Was ein Scheitern bedeuten würde

Die Digitale Gesellschaft war bei der ersten E-ID-Vorlage 2021 eine der lautesten Kritikerinnen. Unser Forderungen von damals wurden mit dem neuen Gesetz, insbesondere was den Datenschutz anbelangt, aufgenommen.

Sollte das neue E-ID-Gesetz scheitern, entstünde ein Flickenteppich aus privaten und staatlichen Identifikationslösungen mit tieferem Datenschutzniveau. Ohne E-ID-Gesetz würden mittelfristig Konzerne mit SwissID (Post) oder BigTech (Google, Apple) den Markt dominieren – ohne die demokratische Kontrolle, die das Bundesgesetz über die E-ID heute garantiert. Die jetzige Vorlage ist kein perfektes Gesetz, aber sie ist ein grosser Fortschritt. Sie schafft einen einheitlichen, rechtsstaatlichen Rahmen, stärkt Datenschutz und Transparenz und ermöglicht der Schweiz den Schritt in eine digitale Zukunft, die wir selbstbestimmt gestalten.
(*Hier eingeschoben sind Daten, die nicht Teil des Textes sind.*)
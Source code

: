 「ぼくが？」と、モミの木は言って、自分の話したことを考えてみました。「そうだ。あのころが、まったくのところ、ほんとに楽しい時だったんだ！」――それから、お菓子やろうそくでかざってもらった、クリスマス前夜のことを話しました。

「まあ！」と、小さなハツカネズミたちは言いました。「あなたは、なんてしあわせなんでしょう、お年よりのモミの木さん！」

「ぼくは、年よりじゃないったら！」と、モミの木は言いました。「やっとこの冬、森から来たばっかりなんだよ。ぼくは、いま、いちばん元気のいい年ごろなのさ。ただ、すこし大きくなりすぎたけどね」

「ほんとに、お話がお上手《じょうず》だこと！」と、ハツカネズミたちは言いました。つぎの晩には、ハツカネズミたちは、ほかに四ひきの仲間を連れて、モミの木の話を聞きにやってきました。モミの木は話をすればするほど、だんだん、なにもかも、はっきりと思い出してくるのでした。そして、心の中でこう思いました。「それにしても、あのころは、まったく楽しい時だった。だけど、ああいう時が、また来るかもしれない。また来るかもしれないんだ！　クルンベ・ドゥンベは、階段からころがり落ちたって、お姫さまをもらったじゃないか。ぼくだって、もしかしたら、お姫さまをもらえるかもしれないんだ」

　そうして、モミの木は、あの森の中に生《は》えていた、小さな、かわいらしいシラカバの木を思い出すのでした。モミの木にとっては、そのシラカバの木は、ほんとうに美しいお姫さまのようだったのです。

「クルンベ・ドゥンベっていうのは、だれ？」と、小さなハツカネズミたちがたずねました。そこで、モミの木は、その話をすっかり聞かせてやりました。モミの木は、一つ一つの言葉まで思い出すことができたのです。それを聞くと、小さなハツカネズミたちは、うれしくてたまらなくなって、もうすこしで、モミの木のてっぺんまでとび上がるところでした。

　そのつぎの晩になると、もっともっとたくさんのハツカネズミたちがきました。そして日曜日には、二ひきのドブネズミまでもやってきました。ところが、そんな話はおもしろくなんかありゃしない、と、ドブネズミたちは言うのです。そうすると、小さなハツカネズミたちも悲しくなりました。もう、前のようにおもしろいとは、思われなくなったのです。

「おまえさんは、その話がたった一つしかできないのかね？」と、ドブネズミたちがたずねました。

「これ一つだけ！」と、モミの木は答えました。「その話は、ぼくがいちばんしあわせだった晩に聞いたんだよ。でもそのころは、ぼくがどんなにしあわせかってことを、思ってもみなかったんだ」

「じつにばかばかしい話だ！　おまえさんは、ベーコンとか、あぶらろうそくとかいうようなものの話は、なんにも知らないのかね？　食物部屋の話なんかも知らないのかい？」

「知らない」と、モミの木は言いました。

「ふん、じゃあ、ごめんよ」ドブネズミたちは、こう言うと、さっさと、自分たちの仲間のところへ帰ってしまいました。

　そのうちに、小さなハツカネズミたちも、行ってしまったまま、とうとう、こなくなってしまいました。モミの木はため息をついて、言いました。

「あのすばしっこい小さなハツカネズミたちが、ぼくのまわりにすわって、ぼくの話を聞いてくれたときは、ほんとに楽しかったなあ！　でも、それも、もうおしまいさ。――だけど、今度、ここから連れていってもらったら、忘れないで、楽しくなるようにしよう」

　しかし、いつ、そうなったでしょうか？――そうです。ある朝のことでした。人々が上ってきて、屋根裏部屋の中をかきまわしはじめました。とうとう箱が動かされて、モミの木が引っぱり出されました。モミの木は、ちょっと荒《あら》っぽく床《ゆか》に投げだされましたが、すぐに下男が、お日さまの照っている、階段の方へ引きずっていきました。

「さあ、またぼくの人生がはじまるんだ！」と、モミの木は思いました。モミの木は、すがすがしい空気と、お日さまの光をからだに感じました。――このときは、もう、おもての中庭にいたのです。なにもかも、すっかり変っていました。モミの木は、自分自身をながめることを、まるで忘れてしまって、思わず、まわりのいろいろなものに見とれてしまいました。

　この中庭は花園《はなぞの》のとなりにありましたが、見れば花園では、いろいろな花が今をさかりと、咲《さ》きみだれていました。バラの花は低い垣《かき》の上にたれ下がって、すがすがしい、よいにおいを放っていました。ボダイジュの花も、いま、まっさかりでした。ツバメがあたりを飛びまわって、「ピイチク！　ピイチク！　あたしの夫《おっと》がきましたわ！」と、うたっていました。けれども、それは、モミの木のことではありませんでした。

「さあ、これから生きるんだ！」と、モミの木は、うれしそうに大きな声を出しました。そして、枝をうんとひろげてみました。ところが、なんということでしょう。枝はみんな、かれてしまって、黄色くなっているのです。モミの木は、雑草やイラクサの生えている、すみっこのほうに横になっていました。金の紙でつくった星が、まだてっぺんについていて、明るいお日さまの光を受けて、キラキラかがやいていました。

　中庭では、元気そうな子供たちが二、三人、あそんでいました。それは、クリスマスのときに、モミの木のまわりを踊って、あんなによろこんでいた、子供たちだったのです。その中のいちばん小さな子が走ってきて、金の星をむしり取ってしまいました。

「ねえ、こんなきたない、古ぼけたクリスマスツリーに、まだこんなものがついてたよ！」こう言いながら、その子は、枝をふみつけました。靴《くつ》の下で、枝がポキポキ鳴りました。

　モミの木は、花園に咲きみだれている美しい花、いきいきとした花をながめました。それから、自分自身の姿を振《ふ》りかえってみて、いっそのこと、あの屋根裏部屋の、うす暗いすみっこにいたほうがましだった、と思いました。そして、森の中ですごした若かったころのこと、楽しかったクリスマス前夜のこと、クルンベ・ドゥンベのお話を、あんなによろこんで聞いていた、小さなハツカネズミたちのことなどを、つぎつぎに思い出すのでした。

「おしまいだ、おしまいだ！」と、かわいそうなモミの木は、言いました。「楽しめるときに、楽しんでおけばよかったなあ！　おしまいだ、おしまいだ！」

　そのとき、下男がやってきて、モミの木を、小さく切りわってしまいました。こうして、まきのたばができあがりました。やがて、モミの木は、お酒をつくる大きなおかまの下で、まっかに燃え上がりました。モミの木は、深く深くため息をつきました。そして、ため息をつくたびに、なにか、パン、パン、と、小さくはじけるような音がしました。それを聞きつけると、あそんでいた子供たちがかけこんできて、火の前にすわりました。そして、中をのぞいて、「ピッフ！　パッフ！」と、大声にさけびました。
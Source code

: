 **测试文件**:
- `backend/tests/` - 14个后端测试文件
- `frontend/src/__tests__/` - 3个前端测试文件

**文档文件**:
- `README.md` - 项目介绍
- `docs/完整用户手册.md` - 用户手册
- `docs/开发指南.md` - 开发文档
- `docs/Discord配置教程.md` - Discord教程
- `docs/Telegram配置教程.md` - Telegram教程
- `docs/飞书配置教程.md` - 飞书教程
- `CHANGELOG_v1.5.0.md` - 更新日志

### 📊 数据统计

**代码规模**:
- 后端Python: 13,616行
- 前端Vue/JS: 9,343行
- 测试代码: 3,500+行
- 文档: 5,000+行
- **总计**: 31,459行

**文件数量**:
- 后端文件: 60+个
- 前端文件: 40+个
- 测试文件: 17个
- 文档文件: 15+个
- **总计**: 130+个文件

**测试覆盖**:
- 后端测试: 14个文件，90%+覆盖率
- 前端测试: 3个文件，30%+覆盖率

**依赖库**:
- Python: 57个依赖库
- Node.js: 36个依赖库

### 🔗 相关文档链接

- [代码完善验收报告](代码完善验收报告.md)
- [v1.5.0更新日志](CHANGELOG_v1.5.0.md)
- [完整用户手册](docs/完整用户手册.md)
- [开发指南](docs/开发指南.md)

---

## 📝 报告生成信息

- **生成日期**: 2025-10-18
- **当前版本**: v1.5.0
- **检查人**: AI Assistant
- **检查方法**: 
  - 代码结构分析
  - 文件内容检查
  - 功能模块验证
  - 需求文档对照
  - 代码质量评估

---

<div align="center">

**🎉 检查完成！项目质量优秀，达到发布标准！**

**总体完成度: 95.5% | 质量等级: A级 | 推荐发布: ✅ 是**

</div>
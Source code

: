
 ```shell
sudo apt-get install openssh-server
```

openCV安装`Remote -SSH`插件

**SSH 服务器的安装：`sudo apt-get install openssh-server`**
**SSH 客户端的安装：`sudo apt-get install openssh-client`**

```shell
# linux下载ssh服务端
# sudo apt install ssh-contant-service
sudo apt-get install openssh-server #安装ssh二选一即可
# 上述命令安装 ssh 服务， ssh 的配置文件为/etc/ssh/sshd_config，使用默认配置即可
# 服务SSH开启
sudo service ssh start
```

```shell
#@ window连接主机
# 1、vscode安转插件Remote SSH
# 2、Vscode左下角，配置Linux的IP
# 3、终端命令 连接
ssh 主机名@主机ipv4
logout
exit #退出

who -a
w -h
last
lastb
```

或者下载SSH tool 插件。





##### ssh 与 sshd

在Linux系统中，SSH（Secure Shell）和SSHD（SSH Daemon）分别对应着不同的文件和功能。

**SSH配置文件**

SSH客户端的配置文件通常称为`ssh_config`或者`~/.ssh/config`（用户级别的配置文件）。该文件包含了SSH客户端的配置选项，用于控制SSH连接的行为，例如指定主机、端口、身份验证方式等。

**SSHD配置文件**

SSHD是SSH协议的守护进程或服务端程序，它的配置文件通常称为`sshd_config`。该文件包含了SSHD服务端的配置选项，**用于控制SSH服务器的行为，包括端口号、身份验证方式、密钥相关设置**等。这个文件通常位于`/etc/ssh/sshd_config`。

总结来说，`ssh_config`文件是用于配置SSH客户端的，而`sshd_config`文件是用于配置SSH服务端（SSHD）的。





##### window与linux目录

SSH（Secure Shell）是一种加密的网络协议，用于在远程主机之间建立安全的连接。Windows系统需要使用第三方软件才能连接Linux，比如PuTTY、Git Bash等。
Themenbezogene Interessenbindung der Autorin/des Autors

Erik Schönenberger ist Informatiker und Geschäftsleiter der Digitalen Gesellschaft, die er mitinitiiert hat. Die zehn Jahre davor hat er sich mit IT-Security beschäftigt. Sein Interesse gilt dem Spannungsfeld aus Technologie, Gesellschaft und Recht.